* _Brief_: Within the entries below, every line containing "caption" is to be copied.

====== Task input ======

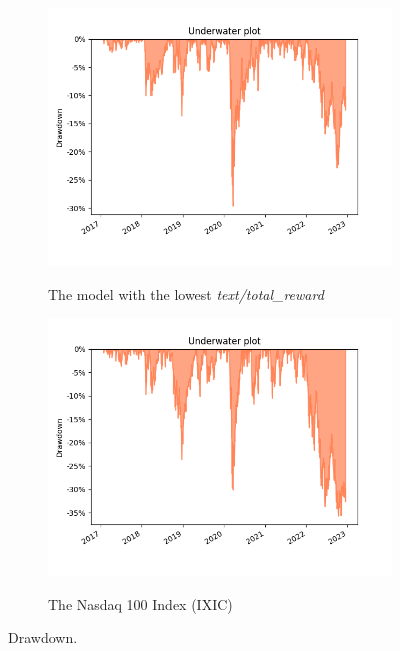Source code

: \documentclass[../xlapes02]{subfiles}
\begin{document}
\begin{figure}[h!]
        \vspace{0.5cm}

        \begin{subfigure}[t]{\experimentimgwidth\textwidth}
            \centering
            \includegraphics[width=\linewidth]{image/figure/drawdown_underwater_min}
            \label{fig:drawdown_underwater_min}
            \caption{The model with the lowest \emph{text/total\_reward}}
        \end{subfigure}
        \hfill
        \begin{subfigure}[t]{\experimentimgwidth\textwidth}
            \centering
            \includegraphics[width=\linewidth]{image/figure/drawdown_underwater_ixic}
            \label{fig:drawdown_underwater_ixic}
            \caption{The Nasdaq 100 Index (IXIC)}
        \end{subfigure}

        \caption{Drawdown.}
        \label{fig:drawdown}
    \end{figure}
\end{document}
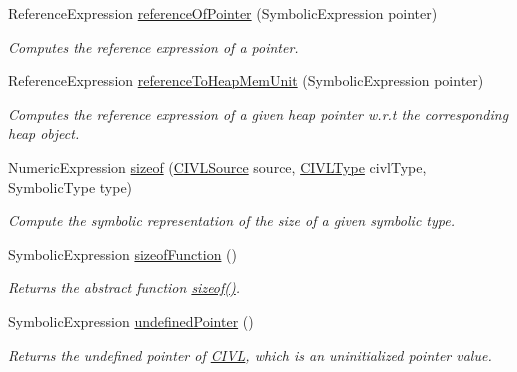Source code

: \begin{DoxyCompactItemize}
Reference\+Expression \hyperlink{classedu_1_1udel_1_1cis_1_1vsl_1_1civl_1_1dynamic_1_1common_1_1CommonSymbolicUtility_a1f61aa2f79eafccfed9b490ba600ac89}{reference\+Of\+Pointer} (Symbolic\+Expression pointer)
\begin{DoxyCompactList}\small\item\em Computes the reference expression of a pointer. \end{DoxyCompactList}\item 
Reference\+Expression \hyperlink{classedu_1_1udel_1_1cis_1_1vsl_1_1civl_1_1dynamic_1_1common_1_1CommonSymbolicUtility_a808e09e1e4ad6c600ab190b41be04b23}{reference\+To\+Heap\+Mem\+Unit} (Symbolic\+Expression pointer)
\begin{DoxyCompactList}\small\item\em Computes the reference expression of a given heap pointer w.\+r.\+t the corresponding heap object. \end{DoxyCompactList}\item 
Numeric\+Expression \hyperlink{classedu_1_1udel_1_1cis_1_1vsl_1_1civl_1_1dynamic_1_1common_1_1CommonSymbolicUtility_ab06c6649800d749fae5313911a122649}{sizeof} (\hyperlink{interfaceedu_1_1udel_1_1cis_1_1vsl_1_1civl_1_1model_1_1IF_1_1CIVLSource}{C\+I\+V\+L\+Source} source, \hyperlink{interfaceedu_1_1udel_1_1cis_1_1vsl_1_1civl_1_1model_1_1IF_1_1type_1_1CIVLType}{C\+I\+V\+L\+Type} civl\+Type, Symbolic\+Type type)
\begin{DoxyCompactList}\small\item\em Compute the symbolic representation of the size of a given symbolic type. \end{DoxyCompactList}\item 
Symbolic\+Expression \hyperlink{classedu_1_1udel_1_1cis_1_1vsl_1_1civl_1_1dynamic_1_1common_1_1CommonSymbolicUtility_aa57f0566a295e1dcb98f53df64a5500a}{sizeof\+Function} ()
\begin{DoxyCompactList}\small\item\em Returns the abstract function {\ttfamily \hyperlink{classedu_1_1udel_1_1cis_1_1vsl_1_1civl_1_1dynamic_1_1common_1_1CommonSymbolicUtility_ab06c6649800d749fae5313911a122649}{sizeof()}}. \end{DoxyCompactList}\item 
Symbolic\+Expression \hyperlink{classedu_1_1udel_1_1cis_1_1vsl_1_1civl_1_1dynamic_1_1common_1_1CommonSymbolicUtility_ab0ce2de739a46abc3ade425833b718ae}{undefined\+Pointer} ()
\begin{DoxyCompactList}\small\item\em Returns the undefined pointer of \hyperlink{classedu_1_1udel_1_1cis_1_1vsl_1_1civl_1_1CIVL}{C\+I\+V\+L}, which is an uninitialized pointer value. \end{DoxyCompactList}\item 

\end{DoxyCompactItemize}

======

* _Result of this exercise_:
            \caption{The model with the lowest \emph{text/total\_reward}}
            \caption{The Nasdaq 100 Index (IXIC)}
        \caption{Drawdown.}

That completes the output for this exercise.